**Recorded information**
-- Opening Marker --

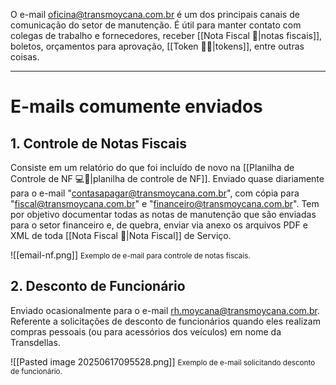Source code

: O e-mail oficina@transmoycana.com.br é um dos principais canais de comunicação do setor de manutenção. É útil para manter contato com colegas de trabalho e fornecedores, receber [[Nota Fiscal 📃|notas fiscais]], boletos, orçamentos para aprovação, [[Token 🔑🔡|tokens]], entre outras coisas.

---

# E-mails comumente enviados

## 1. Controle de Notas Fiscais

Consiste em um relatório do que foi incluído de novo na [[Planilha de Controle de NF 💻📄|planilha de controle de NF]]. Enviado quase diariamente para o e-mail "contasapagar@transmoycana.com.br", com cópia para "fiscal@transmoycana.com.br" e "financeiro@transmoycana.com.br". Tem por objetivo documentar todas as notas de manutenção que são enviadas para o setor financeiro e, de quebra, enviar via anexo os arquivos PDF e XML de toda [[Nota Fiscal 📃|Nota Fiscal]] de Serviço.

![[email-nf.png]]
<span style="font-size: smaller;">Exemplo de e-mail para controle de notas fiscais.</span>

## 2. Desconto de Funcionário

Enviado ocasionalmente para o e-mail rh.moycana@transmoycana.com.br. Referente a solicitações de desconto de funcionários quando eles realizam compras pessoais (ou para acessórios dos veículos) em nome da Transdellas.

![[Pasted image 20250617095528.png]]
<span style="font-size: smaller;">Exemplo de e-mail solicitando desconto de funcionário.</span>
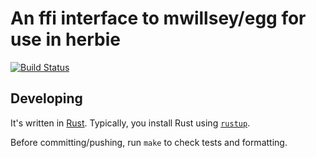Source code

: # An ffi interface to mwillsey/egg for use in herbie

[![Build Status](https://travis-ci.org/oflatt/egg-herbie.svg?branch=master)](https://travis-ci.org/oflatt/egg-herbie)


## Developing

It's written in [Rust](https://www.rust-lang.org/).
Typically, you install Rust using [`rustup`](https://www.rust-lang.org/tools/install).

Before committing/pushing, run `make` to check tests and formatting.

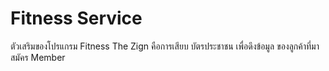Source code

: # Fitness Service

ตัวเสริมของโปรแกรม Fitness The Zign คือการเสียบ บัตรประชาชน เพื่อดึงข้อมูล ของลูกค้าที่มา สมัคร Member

-- Closing Marker --
-- Opening Marker --

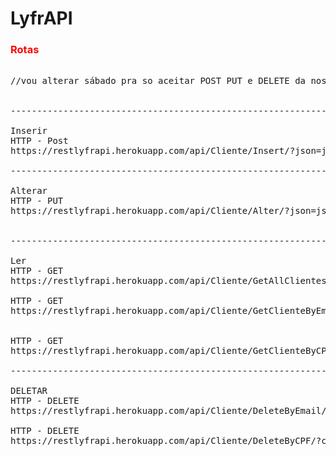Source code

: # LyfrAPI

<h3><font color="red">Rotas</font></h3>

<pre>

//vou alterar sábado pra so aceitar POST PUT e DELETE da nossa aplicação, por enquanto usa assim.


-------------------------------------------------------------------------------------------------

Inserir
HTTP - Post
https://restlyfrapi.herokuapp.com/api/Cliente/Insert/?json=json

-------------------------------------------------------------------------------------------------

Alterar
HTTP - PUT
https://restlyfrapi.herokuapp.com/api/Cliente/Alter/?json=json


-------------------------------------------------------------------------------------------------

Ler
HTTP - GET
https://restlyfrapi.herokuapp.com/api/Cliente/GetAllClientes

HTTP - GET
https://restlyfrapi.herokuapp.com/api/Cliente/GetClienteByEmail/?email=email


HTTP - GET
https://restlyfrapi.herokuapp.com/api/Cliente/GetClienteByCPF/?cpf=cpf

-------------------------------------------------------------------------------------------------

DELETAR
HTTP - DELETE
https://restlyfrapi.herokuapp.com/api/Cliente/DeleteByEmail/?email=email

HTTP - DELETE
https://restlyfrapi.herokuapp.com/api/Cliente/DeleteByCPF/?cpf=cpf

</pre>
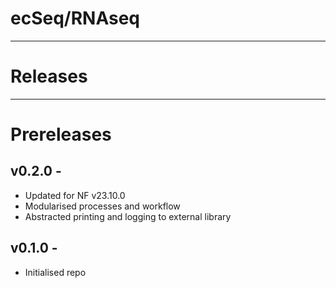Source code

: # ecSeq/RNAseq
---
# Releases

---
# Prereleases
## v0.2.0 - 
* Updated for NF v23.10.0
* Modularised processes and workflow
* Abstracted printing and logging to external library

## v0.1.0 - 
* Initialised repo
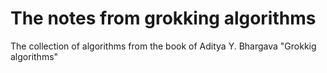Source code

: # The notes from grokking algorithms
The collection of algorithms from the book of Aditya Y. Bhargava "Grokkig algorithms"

-- Closing Marker --

**Problem**
Return the lines above that include the string "json".

**Task response**
https://restlyfrapi.herokuapp.com/api/Cliente/Insert/?json=json
https://restlyfrapi.herokuapp.com/api/Cliente/Alter/?json=json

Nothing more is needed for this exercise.